The lines from the top of the records below through the one containing "## About the project" are to be transcribed exactly, and nothing else is to be added.

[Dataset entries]
******************************

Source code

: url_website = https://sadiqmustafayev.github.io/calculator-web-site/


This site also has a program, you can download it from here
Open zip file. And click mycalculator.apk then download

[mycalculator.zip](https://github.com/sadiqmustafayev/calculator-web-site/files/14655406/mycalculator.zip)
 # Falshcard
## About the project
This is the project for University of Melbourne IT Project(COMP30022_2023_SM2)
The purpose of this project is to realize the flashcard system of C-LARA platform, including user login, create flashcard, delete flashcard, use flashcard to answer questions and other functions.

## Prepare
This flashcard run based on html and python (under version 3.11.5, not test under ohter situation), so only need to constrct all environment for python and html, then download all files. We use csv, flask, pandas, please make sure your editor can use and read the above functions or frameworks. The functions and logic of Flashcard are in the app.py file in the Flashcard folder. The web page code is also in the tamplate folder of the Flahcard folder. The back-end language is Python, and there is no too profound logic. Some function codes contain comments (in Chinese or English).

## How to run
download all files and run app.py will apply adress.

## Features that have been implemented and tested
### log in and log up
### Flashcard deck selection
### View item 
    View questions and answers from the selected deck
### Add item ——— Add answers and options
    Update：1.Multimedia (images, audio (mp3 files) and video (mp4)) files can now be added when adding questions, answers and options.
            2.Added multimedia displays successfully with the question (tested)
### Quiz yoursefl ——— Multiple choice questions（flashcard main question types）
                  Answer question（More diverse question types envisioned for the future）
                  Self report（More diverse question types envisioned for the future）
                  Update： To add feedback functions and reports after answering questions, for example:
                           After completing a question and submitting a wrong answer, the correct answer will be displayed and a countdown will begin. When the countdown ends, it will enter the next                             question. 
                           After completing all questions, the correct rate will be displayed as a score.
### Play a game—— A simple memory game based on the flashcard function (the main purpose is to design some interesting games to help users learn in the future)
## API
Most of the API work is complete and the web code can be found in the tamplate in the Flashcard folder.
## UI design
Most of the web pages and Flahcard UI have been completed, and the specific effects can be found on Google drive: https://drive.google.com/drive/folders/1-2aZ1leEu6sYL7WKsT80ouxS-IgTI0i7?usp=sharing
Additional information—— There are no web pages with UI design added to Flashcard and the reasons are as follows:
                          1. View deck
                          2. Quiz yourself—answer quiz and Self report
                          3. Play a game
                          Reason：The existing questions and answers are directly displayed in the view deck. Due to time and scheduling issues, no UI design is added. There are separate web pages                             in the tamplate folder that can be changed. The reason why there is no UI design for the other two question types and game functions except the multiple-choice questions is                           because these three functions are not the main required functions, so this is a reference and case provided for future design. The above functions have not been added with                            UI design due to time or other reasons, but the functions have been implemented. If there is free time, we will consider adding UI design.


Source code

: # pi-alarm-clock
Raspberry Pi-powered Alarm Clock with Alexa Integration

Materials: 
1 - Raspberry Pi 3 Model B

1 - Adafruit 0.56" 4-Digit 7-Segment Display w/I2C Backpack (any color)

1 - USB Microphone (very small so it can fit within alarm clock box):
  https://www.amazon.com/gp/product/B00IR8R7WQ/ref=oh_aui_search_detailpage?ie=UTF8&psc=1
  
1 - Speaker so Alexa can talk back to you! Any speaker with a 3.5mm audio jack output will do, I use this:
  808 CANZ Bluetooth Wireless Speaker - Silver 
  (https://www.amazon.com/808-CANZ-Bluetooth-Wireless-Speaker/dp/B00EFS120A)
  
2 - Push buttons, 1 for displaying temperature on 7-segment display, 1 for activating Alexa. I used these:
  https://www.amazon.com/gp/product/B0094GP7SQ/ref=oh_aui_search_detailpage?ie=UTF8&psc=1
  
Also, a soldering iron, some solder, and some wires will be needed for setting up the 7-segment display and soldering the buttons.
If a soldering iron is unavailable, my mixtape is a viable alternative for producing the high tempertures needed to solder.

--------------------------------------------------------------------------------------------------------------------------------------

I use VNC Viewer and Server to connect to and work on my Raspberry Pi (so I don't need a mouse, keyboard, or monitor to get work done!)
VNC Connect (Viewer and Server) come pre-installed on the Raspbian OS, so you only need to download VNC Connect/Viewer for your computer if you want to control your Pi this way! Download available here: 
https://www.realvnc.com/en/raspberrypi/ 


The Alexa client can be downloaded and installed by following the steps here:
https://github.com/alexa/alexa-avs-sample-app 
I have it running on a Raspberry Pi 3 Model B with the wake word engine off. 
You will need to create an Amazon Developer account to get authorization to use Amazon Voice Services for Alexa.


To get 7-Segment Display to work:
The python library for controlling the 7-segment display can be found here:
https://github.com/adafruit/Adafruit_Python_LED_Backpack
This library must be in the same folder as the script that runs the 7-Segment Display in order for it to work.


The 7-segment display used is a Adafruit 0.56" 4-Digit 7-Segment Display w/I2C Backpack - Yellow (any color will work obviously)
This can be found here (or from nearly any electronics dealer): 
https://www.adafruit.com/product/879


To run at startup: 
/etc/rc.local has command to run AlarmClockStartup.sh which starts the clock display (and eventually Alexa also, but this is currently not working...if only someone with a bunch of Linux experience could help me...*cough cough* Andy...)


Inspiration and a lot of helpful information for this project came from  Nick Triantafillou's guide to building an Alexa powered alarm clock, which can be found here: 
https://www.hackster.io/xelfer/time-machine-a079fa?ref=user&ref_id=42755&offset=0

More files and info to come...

******************************

** Response to this exercise **
Source code

: url_website = https://sadiqmustafayev.github.io/calculator-web-site/


This site also has a program, you can download it from here
Open zip file. And click mycalculator.apk then download

[mycalculator.zip](https://github.com/sadiqmustafayev/calculator-web-site/files/14655406/mycalculator.zip)
 # Falshcard
## About the project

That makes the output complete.